» DIRECTIONS
Lines to return, exactly: from the line with "# RedisConf 2018 Demos" to the line with "Access the container" in the entries below, both included.

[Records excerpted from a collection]
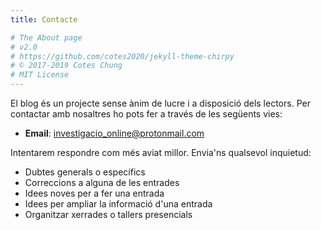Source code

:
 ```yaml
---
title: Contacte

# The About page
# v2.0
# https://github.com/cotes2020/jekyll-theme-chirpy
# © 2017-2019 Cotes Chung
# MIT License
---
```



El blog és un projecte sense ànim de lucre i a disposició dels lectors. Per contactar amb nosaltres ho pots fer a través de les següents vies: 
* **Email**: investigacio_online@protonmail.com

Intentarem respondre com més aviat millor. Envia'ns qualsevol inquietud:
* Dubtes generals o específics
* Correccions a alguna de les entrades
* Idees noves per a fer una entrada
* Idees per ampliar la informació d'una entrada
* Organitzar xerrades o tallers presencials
---
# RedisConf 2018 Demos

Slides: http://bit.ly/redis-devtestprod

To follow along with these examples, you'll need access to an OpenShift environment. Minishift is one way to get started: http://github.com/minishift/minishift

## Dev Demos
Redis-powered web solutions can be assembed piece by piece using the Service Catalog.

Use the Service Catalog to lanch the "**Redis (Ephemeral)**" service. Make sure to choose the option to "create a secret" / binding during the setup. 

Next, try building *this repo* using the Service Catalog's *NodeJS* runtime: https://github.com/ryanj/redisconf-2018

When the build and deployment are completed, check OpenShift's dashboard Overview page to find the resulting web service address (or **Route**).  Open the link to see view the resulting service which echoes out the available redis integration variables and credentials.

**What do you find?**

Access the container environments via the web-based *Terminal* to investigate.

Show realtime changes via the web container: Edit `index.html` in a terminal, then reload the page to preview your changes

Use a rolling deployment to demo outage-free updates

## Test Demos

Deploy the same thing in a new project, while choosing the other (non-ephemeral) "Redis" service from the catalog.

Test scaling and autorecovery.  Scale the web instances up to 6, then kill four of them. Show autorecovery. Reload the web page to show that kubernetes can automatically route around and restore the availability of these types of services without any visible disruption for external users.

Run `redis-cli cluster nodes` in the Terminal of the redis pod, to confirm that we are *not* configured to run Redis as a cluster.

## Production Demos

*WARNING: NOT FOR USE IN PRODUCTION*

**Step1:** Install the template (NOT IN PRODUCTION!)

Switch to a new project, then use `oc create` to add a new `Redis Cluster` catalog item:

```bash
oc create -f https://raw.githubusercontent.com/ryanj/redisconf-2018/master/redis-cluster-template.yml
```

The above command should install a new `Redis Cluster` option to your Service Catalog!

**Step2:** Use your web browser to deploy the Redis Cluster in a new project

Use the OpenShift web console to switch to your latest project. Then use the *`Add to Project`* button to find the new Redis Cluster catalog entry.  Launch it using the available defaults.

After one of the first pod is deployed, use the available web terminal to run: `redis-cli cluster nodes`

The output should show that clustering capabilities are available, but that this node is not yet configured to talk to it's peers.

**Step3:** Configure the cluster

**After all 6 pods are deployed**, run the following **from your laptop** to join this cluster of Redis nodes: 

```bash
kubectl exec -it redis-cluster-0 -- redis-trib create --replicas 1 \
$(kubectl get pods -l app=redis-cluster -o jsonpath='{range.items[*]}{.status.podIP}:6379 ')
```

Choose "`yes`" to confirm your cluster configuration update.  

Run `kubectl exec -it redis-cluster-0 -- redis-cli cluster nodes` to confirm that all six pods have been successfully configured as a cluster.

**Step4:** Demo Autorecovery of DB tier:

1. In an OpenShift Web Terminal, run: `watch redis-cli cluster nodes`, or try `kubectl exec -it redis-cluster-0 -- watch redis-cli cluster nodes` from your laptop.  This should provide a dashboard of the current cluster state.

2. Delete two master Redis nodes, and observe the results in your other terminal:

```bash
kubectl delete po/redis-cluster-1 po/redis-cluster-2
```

» COMPLETED TASK
# RedisConf 2018 Demos

Slides: http://bit.ly/redis-devtestprod

To follow along with these examples, you'll need access to an OpenShift environment. Minishift is one way to get started: http://github.com/minishift/minishift

## Dev Demos
Redis-powered web solutions can be assembed piece by piece using the Service Catalog.

Use the Service Catalog to lanch the "**Redis (Ephemeral)**" service. Make sure to choose the option to "create a secret" / binding during the setup. 

Next, try building *this repo* using the Service Catalog's *NodeJS* runtime: https://github.com/ryanj/redisconf-2018

When the build and deployment are completed, check OpenShift's dashboard Overview page to find the resulting web service address (or **Route**).  Open the link to see view the resulting service which echoes out the available redis integration variables and credentials.

**What do you find?**

Access the container environments via the web-based *Terminal* to investigate.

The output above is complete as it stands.